(PROVIDED MATERIAL)

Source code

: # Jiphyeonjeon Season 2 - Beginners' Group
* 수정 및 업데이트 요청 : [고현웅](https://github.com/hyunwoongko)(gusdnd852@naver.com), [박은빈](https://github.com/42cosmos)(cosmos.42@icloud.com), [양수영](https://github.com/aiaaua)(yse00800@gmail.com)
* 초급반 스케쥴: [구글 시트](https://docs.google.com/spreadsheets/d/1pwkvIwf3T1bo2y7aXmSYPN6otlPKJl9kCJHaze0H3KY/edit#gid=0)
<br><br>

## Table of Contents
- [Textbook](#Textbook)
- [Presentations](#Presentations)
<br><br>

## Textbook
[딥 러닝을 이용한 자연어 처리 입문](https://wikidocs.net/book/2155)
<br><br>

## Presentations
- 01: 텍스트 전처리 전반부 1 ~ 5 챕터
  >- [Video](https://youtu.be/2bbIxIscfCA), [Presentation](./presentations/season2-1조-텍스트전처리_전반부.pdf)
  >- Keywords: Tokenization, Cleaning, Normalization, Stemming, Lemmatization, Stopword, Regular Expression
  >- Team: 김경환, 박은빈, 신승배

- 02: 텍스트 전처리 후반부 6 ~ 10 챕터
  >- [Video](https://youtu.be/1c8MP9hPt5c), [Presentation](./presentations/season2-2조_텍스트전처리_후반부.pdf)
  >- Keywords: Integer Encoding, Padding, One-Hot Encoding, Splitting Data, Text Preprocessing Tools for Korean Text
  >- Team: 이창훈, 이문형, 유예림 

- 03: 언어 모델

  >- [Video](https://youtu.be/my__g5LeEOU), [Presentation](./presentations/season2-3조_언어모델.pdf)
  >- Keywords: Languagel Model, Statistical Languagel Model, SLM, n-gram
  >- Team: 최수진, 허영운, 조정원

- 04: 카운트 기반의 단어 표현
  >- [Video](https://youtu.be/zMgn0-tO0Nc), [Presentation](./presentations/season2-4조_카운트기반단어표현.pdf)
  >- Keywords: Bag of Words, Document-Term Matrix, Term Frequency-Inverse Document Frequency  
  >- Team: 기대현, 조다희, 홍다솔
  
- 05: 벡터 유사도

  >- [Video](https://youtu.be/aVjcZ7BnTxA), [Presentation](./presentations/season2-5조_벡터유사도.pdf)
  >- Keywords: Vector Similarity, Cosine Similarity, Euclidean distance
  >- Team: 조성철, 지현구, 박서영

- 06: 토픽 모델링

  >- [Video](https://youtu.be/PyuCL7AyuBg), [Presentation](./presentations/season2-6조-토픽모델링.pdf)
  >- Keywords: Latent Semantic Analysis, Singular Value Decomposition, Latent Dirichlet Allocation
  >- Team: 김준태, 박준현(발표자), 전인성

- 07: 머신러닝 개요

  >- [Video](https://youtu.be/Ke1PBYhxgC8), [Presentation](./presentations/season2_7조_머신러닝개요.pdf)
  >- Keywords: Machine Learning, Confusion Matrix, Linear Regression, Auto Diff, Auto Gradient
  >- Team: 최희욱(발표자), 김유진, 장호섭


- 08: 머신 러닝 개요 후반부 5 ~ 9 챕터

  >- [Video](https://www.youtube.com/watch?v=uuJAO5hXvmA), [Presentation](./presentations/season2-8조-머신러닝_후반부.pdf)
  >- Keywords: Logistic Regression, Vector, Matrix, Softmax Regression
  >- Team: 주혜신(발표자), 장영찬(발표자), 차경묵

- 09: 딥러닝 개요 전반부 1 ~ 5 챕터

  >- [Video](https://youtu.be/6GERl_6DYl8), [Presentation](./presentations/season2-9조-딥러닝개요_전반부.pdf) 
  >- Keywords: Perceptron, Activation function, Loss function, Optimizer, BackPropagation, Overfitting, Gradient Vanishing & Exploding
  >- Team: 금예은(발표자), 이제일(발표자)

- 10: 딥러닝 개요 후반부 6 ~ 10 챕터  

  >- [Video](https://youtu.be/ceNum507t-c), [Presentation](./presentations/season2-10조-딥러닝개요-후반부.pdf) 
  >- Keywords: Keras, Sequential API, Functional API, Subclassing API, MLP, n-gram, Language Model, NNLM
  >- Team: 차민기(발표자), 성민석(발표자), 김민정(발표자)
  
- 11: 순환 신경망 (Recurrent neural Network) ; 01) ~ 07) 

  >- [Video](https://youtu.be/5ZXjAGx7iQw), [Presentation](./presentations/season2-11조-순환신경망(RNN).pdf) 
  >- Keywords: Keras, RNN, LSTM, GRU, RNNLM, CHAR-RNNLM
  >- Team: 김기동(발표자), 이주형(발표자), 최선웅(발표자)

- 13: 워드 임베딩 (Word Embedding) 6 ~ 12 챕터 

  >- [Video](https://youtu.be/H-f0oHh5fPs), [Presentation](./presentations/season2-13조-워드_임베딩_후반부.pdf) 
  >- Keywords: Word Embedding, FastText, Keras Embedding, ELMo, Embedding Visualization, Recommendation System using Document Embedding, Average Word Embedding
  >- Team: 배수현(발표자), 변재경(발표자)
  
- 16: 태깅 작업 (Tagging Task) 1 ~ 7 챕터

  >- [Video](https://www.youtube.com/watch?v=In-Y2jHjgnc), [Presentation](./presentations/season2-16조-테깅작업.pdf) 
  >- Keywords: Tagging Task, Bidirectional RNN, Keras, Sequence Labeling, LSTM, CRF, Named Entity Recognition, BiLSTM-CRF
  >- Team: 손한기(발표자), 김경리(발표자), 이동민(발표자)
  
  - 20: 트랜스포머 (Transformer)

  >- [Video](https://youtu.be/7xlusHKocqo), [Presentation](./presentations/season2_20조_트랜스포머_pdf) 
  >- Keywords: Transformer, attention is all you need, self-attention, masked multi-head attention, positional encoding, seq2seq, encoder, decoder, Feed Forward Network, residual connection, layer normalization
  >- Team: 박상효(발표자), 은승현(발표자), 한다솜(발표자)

(End PROVIDED MATERIAL)

From the data above, work out how many lines contain the string "gram" and reply with only the number.

◆ YOUR RESPONSE
2